--- Work to complete ---
Starting at the line that contains "The update defined", copy each line through the end of the listing below. Include both ends and output nothing more.

--------------------

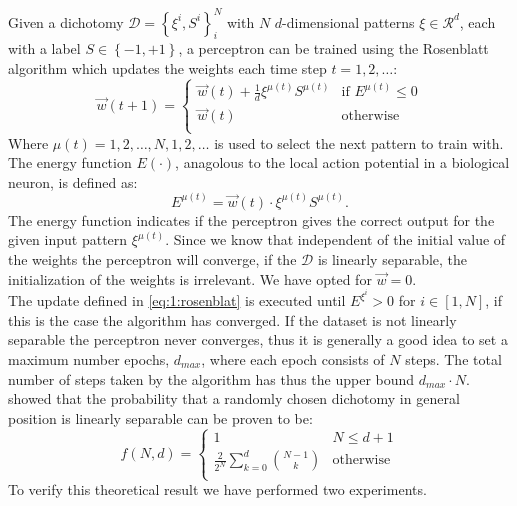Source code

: Given a dichotomy $\mathcal{D} = \left\{\xi^i, S^i \right\}_{i}^{N}$ with $N$ $d$-dimensional patterns $\xi \in \mathcal{R}^d$, each with a label $S \in \left\{-1, +1 \right\}$, a perceptron can be trained using the Rosenblatt algorithm  which updates the weights each time step $t = 1, 2, \ldots$:
	\begin{equation}\label{eq:1:rosenblat}
		\vec{w}(t+1) = 
		\begin{cases}
		\vec{w}(t) + \frac{1}{d} \xi^{\mu(t)} S^{\mu(t)}
		& \text{if } E^{\mu(t)} \leq 0\\
		\vec{w}(t) 											
		& \text{otherwise}\\
		\end{cases}
	\end{equation}
Where $\mu(t) = 1, 2, \ldots, N, 1, 2, \ldots$ is used to select the next pattern to train with. The energy function $E(\cdot)$, anagolous to the local action potential in a biological neuron, is defined as:
	\begin{equation}\label{eq:1:energyFunction}
		E^{\mu(t)} = \vec{w}(t) \cdot \xi^{\mu(t)}S^{\mu(t)}.
	\end{equation}
The energy function indicates if the perceptron gives the correct output for the given input pattern $\xi^{\mu(t)}$. Since we know that independent of the initial value of the weights the perceptron will converge, if the $\mathcal{D}$ is linearly separable, the initialization of the weights is irrelevant. We have opted for $\vec{w} = 0$.\\

The update defined in \autoref{eq:1:rosenblat} is executed until $E^{\xi^i} > 0$ for $i \in [1, N]$, if this is the case the algorithm has converged. If the dataset is not linearly separable the perceptron never converges, thus it is generally a good idea to set a maximum number epochs, $d_{max}$, where each epoch consists of $N$ steps. The total number of steps taken by the algorithm has thus the upper bound $d_{max} \cdot N$. \\


\textcite{cover1965geometrical} showed that the probability that a randomly chosen dichotomy  in general position is linearly separable can be proven to be:
	\begin{equation}\label{eq:1:lsChance}
		f(N,d) = 
		\begin{cases}
		1
		& N \leq d + 1\\
		\frac{2}{2^N} \displaystyle\sum_{k = 0}^{d} \binom{N - 1}{k}										
		& \text{otherwise}\\
		\end{cases}
	\end{equation}
To verify this theoretical result we have performed two experiments.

--------------------

--- Answer to the problem ---
The update defined in \autoref{eq:1:rosenblat} is executed until $E^{\xi^i} > 0$ for $i \in [1, N]$, if this is the case the algorithm has converged. If the dataset is not linearly separable the perceptron never converges, thus it is generally a good idea to set a maximum number epochs, $d_{max}$, where each epoch consists of $N$ steps. The total number of steps taken by the algorithm has thus the upper bound $d_{max} \cdot N$. \\


\textcite{cover1965geometrical} showed that the probability that a randomly chosen dichotomy  in general position is linearly separable can be proven to be:
	\begin{equation}\label{eq:1:lsChance}
		f(N,d) = 
		\begin{cases}
		1
		& N \leq d + 1\\
		\frac{2}{2^N} \displaystyle\sum_{k = 0}^{d} \binom{N - 1}{k}										
		& \text{otherwise}\\
		\end{cases}
	\end{equation}
To verify this theoretical result we have performed two experiments.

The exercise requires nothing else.